Jenna Hill and Vanessa Van Walraven enjoy some pints at Under The Rose in midtown.
Jenna Hill and Vanessa Van Walraven enjoy some pints at Under The Rose in midtown.

I’m a dyed-in-the-wool IPA fan, and I realize that puts me a few years behind the curve. The IPA craze has been surpassed by fresher trends—among them sour beers, fruit beers and competitive flavor mash-ups that might have resulted from a collision between a pastry chef and a kindergartener. Fifty Fifty’s “Carrot Cake Brown,” Lead Dog’s “S’mores Stout w/ Peanut Butter” and 10 Torr’s “Spicy Tomato Clam & Oyster Lager” were all on the vendor list for the Strange Brew festival, held in May at Brewer’s Cabinet.

Granted, you won’t see all of those quirky brews year-round on tap, but in any case, it’s fair to say that Reno’s brewers have gotten creative—whether they’re exploring every nuance of old-school styles like pilsner or stout, or trailblazing with flavor combinations that’ll shock your grandma.
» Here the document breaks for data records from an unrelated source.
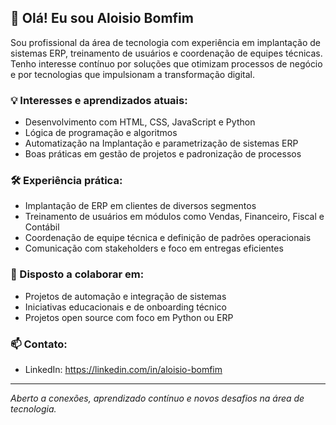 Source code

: ## 👋 Olá! Eu sou Aloisio Bomfim

Sou profissional da área de tecnologia com experiência em implantação de sistemas ERP, treinamento de usuários e coordenação de equipes técnicas. Tenho interesse contínuo por soluções que otimizam processos de negócio e por tecnologias que impulsionam a transformação digital.

### 💡 Interesses e aprendizados atuais:
- Desenvolvimento com HTML, CSS, JavaScript e Python  
- Lógica de programação e algoritmos  
- Automatização na Implantação e parametrização de sistemas ERP  
- Boas práticas em gestão de projetos e padronização de processos

### 🛠️ Experiência prática:
- Implantação de ERP em clientes de diversos segmentos  
- Treinamento de usuários em módulos como Vendas, Financeiro, Fiscal e Contábil  
- Coordenação de equipe técnica e definição de padrões operacionais  
- Comunicação com stakeholders e foco em entregas eficientes

### 🤝 Disposto a colaborar em:
- Projetos de automação e integração de sistemas  
- Iniciativas educacionais e de onboarding técnico  
- Projetos open source com foco em Python ou ERP

### 📫 Contato:
- LinkedIn: https://linkedin.com/in/aloisio-bomfim

---

*Aberto a conexões, aprendizado contínuo e novos desafios na área de tecnologia.*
With Strange Brew behind us and summer patio drinking season upon us, I stopped by a few local breweries to find out what’s on tap for summer. At each establishment, I asked the bartender, server or brewer to recommend the most quintessentially summer beer. And I’m glad I did. I remain a die-hard IPA fan—but one with noticeably expanded horizons.

Fruit roulette

Silver Peak Brewery
135 N. Sierra St., 284-3300
124 Wonder St., 324-1864

The sidewalk-adjacent patio at Silver Peak on Sierra Street is a prime spot for downtown people-watching, and the rooftop patio at Silver Peak on Wonder Street, with its wide-open view of the sky, is a sweet place to gawk at ridgelines and sunsets or catch the occasional intimate, open-air concert. Both locations share a beer list that the brewers have been honing since the ‘90s.

On the roof of the Wonder Street location, as I was grooving on a great view of an approaching summer storm over Peavine, the server explained that, technically, the current seasonal release is the Blueberry Berliner, a sour, and added that the Sunset Raspberry, a lager, is longstanding summer seller. I tried both.
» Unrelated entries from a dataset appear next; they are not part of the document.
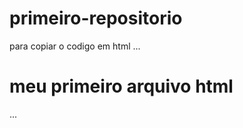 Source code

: # primeiro-repositorio

para copiar o codigo em html
...
<html>
<h1>meu primeiro arquivo html </h1
  </html>
  ...
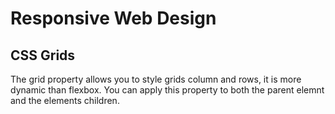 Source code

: # Responsive Web Design

## CSS Grids 

The grid property allows you to style grids column and rows, it is more dynamic than flexbox. You can apply this property to both the parent elemnt and the elements children.




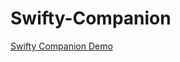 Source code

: # Swifty-Companion
[Swifty Companion Demo](https://github.com/serjkarev/Swifty-Companion/blob/master/demo/demo.gif)
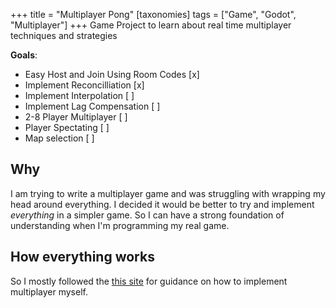 +++
title = "Multiplayer Pong"
[taxonomies]
tags = ["Game", "Godot", "Multiplayer"]
+++
Game Project to learn about real time multiplayer techniques and strategies

**Goals**:
- Easy Host and Join Using Room Codes [x]
- Implement Reconcilliation           [x]
- Implement Interpolation             [ ]
- Implement Lag Compensation          [ ]
- 2-8 Player Multiplayer              [ ]
- Player Spectating                   [ ]
- Map selection                       [ ]

## Why
I am trying to write a multiplayer game and was struggling with wrapping my head around everything. 
I decided it would be better to try and implement *everything* in a simpler game. 
So I can have a strong foundation of understanding when I'm programming my real game.

## How everything works
So I mostly followed the [this site](https://www.gabrielgambetta.com/client-server-game-architecture.html) for guidance on how to implement multiplayer myself.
Online reviewers gave the Berliner an average of three out of five stars, and one rated its tartness “edgy.” I found it a chaotic mesh of flavors and an awkward color that I tried to appreciate but couldn’t.

As for the raspberry—there are a lot of raspberry beers out there, and they can be sweet, dry, tart, yeasty, hoppy or any combination of the above. Some are beautifully balanced. Some taste like gross, gimmicky sodas. Silver Peak’s Sunset Raspberry has a deep, gorgeous berry hue, a distinct raspberry flavor without much sweetness, and a tartness that doesn’t overwhelm the rest of the flavors. To my taste, it was just about perfect.

Two sips

The Brew Brothers
Eldorado Resort Casino
345 N. Virginia St.

“In beer judging, you always need to take two sips of beer,” said Greg Hinge, brewmaster at The Brew Brothers in the Eldorado. The first sip and the second can taste completely different—and that’s exactly the case with his Blood Orange Wheat. At first, it registers as having two separate flavors—a sharp, bitter bite redolent of citrus rind and a distinct ester taste. (That’s the flavor in a lot of wheat beers and hefeweizens that can be fruity, almost banana-like, though it doesn’t come from fruit. It comes from a chemical process undergone by the ethanol.)
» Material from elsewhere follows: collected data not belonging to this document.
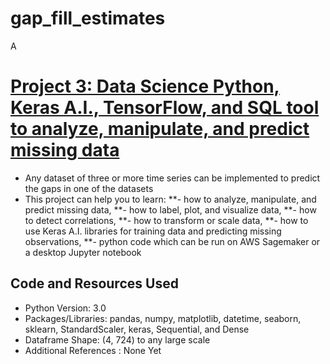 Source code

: # gap_fill_estimates
A 
# [Project 3: Data Science Python, Keras A.I., TensorFlow, and SQL tool to analyze, manipulate, and predict missing data](https://github.com/hydrobot004/gap_fill_estimates)
* Any dataset of three or more time series can be implemented to predict the gaps in one of the datasets
* This project can help you to learn:
**- how to analyze, manipulate, and predict missing data,
**- how to label, plot, and visualize data,
**- how to detect correlations,
**- how to transform or scale data,
**- how to use Keras A.I. libraries for training data and predicting missing observations,
**- python code which can be run on AWS Sagemaker or a desktop Jupyter notebook 

## Code and Resources Used
* Python Version: 3.0
* Packages/Libraries: pandas, numpy, matplotlib, datetime, seaborn, sklearn, StandardScaler, keras, Sequential, and Dense 
* Dataframe Shape: (4, 724) to any large scale
* Additional References : None Yet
Those two flavors were such an awkward match they practically quarreled on my palate. But by the second sip, they’d reconciled their differences entirely. The bitterness was blunted. The taste of citrus peel softened and began to taste like the flesh of a blood orange—though it never got extremely sweet—and the esters harmonized with the rest of the sensations.

Hinge said he likes to play with new flavors, including fruit beers. He devised this one for the The Great Eldorado BBQ, Brews and Blues Festival in June.

“One of the bars [in the Eldorado] uses blood oranges as a garnish,” Hinge said. He got a case of them and started brewing.

Drinking a Blood Orange Wheat at The Brew Brothers, where it’s made, is a mixed experience. On a recent, somewhat busy afternoon, the service was top-notch, professional and precisely timed, but the faux patio in a sunless, overstimulating casino environment made me crave a real patio.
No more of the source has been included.